The regulation being targeted is Federal Highway Administration Reg. 2125-AF99. This rule required transportation planners in US states to invest time and resources in calculating greenhouse gas emissions resulting from highway use. The rule then required state authorities to take these calculations and turn them into targets with the goal of reducing greenhouse gas emissions across the country.

However, the rule gave states control over how to set the targets and did not impose penalties on states for not meeting their own goals.

Republicans, like Senator Shelley Moore Capito, felt that the Biden administration had abused its executive powers in creating this rule. Capito said this majority vote in the Senate sends “a clear message to the administration that we will continue to hold them accountable for executive overreach.”

The rule has been under fire recently. In March, a federal judge in Texas issued a ruling that the regulation exceeded the statutory authority of the Federal Highway Administration (FHWA). Last week, a federal judge in Kentucky concurred with the ruling, agreeing that it was organizational overreach.

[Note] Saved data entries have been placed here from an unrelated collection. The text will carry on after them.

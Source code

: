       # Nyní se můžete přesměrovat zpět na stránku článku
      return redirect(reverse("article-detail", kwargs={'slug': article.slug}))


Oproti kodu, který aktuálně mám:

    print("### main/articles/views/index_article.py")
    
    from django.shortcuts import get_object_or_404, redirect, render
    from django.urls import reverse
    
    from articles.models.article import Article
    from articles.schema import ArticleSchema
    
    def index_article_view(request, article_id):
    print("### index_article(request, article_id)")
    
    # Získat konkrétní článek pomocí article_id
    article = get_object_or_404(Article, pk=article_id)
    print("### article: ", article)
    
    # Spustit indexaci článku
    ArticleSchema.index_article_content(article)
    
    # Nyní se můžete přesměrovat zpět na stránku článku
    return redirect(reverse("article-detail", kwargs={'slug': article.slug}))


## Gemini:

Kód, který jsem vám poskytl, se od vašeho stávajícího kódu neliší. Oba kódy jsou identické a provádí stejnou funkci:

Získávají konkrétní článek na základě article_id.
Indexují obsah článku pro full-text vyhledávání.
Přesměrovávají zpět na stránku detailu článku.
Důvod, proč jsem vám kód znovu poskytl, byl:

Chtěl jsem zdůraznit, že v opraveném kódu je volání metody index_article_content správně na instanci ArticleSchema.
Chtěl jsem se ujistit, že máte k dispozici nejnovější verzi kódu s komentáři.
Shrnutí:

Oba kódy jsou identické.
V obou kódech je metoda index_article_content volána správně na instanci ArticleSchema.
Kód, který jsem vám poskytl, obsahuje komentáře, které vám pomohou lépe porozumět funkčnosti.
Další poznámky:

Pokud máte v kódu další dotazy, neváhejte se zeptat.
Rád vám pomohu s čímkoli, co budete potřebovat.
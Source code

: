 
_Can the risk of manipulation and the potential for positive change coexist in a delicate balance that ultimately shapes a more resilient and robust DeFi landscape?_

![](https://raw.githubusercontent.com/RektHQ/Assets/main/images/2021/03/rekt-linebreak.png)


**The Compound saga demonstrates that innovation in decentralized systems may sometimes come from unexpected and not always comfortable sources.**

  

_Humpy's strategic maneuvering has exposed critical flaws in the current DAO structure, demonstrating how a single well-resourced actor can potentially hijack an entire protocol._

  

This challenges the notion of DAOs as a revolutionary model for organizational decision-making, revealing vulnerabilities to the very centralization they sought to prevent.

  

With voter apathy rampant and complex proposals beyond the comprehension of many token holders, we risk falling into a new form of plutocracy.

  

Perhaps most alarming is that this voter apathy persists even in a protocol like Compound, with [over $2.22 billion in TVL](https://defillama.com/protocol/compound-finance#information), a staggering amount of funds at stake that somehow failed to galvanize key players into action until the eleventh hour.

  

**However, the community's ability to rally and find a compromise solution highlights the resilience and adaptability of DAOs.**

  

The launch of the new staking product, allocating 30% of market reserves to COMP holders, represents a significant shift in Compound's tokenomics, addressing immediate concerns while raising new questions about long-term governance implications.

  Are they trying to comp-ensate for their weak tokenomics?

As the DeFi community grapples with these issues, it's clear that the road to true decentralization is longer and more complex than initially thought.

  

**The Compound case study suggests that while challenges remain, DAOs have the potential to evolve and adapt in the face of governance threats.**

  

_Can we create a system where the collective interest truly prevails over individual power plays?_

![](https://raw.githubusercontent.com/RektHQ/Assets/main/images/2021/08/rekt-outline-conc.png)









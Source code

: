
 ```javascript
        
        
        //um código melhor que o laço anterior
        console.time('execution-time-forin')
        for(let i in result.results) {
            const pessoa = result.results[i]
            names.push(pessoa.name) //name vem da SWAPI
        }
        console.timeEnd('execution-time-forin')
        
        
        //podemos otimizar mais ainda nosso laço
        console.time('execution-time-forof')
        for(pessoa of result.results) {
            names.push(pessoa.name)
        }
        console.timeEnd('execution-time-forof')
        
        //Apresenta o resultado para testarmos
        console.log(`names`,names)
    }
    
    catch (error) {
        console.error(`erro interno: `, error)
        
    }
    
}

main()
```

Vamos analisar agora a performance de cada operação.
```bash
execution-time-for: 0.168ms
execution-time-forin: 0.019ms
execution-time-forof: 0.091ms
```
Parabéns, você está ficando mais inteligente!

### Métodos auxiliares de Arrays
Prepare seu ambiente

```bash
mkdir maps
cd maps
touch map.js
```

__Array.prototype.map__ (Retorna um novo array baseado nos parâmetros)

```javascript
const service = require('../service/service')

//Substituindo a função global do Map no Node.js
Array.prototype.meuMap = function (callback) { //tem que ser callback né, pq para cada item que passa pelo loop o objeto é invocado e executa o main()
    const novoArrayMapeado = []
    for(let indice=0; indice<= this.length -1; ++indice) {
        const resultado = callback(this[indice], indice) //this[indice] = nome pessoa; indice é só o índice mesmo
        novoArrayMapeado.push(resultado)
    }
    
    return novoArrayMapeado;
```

The FHWA has said that this rule was “essential” to meet a Biden administration emissions goal of achieving net-zero emissions in the American economy by 2050. However, the regulation did not require states to align with the Biden administration on this goal.

In a statement before the Senate vote, the White House defended the rule, insisting that if it passes through Congress President Joe Biden Would veto it.

“If enacted, S.J. Res. 61 would remove GHG emissions management from the suite of national highway performance measures – in other words, removing a common-sense, good-government tool for transparently managing transportation-related GHG emissions and informing transportation investment decisions,” the statement said.

Supporters of the rule say that on top of protecting the climate, the rule forces states to have transparency to the public about the emissions that are affecting their residents.

Beth Osborne, director for a left-leaning think tank called Transportation for America, decried the Senate vote on X.

Osborne wrote “If we can’t even track our emissions from transportation, we certainly can’t do anything about it. What are 53 members of the Senate so afraid that the public might learn?”

Since the resolution has passed the Senate, it will now go to a vote in the U.S. House of Representatives, where it is likely to pass given the Republican majority in that chamber.

However, since the White House has indicated Biden will veto it, it will likely go back to the Senate, where Republicans would need to find a way to secure a two-thirds approval to pass it.